*** AVAILABLE DATA ***
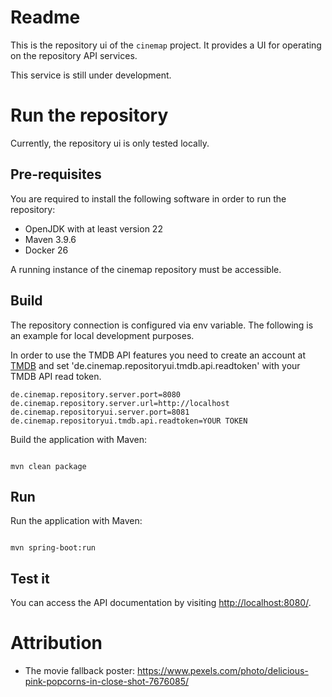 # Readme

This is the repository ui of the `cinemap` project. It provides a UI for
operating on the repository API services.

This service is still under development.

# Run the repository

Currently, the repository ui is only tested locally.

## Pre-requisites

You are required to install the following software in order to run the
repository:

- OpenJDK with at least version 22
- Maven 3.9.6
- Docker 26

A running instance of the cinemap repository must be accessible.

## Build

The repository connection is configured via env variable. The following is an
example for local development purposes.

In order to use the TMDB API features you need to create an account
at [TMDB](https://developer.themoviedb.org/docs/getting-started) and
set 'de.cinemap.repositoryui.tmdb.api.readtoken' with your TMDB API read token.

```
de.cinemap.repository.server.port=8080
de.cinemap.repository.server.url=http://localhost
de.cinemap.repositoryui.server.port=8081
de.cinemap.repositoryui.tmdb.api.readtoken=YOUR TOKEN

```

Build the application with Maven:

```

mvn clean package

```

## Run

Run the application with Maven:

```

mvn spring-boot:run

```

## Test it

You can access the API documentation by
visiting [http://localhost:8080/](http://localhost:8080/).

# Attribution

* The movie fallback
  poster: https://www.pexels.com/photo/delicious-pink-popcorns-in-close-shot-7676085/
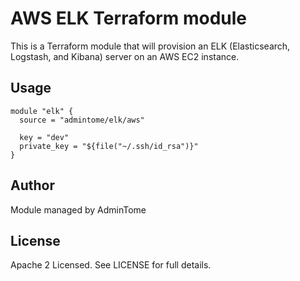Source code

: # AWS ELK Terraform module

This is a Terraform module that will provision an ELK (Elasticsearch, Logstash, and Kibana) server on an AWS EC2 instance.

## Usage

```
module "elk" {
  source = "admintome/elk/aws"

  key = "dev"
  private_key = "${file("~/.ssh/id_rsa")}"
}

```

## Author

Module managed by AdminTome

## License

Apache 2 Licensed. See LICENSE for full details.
*** End of AVAILABLE DATA ***
# WHAT YOU SHOULD DO
Return each line of the data, keeping its wording exact and omitting pictures.

# PROBLEM SOLUTION
 # Readme

This is the repository ui of the `cinemap` project. It provides a UI for
operating on the repository API services.

This service is still under development.

# Run the repository

Currently, the repository ui is only tested locally.

## Pre-requisites

You are required to install the following software in order to run the
repository:

- OpenJDK with at least version 22
- Maven 3.9.6
- Docker 26

A running instance of the cinemap repository must be accessible.

## Build

The repository connection is configured via env variable. The following is an
example for local development purposes.

In order to use the TMDB API features you need to create an account
at [TMDB](https://developer.themoviedb.org/docs/getting-started) and
set 'de.cinemap.repositoryui.tmdb.api.readtoken' with your TMDB API read token.

```
de.cinemap.repository.server.port=8080
de.cinemap.repository.server.url=http://localhost
de.cinemap.repositoryui.server.port=8081
de.cinemap.repositoryui.tmdb.api.readtoken=YOUR TOKEN

```

Build the application with Maven:

```

mvn clean package

```

## Run

Run the application with Maven:

```

mvn spring-boot:run

```

## Test it

You can access the API documentation by
visiting [http://localhost:8080/](http://localhost:8080/).

# Attribution

* The movie fallback
  poster: https://www.pexels.com/photo/delicious-pink-popcorns-in-close-shot-7676085/
Source code

: # AWS ELK Terraform module

This is a Terraform module that will provision an ELK (Elasticsearch, Logstash, and Kibana) server on an AWS EC2 instance.

## Usage

```
module "elk" {
  source = "admintome/elk/aws"

  key = "dev"
  private_key = "${file("~/.ssh/id_rsa")}"
}

```

## Author

Module managed by AdminTome

## License

Apache 2 Licensed. See LICENSE for full details.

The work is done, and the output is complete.